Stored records
- - - - - - -
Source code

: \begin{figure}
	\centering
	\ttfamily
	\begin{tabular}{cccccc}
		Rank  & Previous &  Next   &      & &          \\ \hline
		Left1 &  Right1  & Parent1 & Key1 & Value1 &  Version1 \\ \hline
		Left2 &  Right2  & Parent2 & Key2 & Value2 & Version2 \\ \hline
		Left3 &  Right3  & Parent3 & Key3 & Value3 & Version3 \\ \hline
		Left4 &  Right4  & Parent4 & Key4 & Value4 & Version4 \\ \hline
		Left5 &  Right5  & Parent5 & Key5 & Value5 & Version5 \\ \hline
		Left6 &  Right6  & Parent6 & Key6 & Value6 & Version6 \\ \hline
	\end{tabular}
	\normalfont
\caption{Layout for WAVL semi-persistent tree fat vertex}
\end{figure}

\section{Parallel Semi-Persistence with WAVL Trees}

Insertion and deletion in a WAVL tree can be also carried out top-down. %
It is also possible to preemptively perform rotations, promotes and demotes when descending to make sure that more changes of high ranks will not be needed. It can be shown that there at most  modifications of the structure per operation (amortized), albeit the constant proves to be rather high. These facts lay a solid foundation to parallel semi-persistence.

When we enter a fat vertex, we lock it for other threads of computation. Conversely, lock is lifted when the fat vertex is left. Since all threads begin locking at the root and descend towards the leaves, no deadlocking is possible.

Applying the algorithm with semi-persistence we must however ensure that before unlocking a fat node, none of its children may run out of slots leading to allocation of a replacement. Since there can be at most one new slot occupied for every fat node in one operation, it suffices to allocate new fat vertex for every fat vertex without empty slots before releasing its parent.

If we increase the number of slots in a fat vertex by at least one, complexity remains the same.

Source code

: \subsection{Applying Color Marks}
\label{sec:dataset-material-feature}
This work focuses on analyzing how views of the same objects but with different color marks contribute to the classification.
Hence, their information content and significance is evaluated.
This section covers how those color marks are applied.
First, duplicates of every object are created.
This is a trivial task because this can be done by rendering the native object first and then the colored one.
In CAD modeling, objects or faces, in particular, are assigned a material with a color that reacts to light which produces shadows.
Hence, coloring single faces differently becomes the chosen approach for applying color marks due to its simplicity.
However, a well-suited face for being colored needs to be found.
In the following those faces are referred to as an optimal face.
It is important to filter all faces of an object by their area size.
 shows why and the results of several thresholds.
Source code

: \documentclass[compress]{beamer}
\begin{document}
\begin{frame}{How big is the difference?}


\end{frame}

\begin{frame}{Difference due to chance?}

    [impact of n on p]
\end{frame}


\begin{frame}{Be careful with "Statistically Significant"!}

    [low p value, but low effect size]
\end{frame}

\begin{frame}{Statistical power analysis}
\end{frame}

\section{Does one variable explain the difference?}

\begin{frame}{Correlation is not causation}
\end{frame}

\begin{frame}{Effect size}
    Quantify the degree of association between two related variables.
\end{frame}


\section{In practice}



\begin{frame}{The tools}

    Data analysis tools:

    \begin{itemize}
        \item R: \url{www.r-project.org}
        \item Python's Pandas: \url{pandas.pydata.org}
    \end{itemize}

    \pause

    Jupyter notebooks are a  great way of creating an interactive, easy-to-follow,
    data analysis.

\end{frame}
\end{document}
- - - - - - -
→ WORK ITEM: Could you state the number of lines above in which the word "also" appears? Give that number by itself.

→ WRITTEN SOLUTION: 2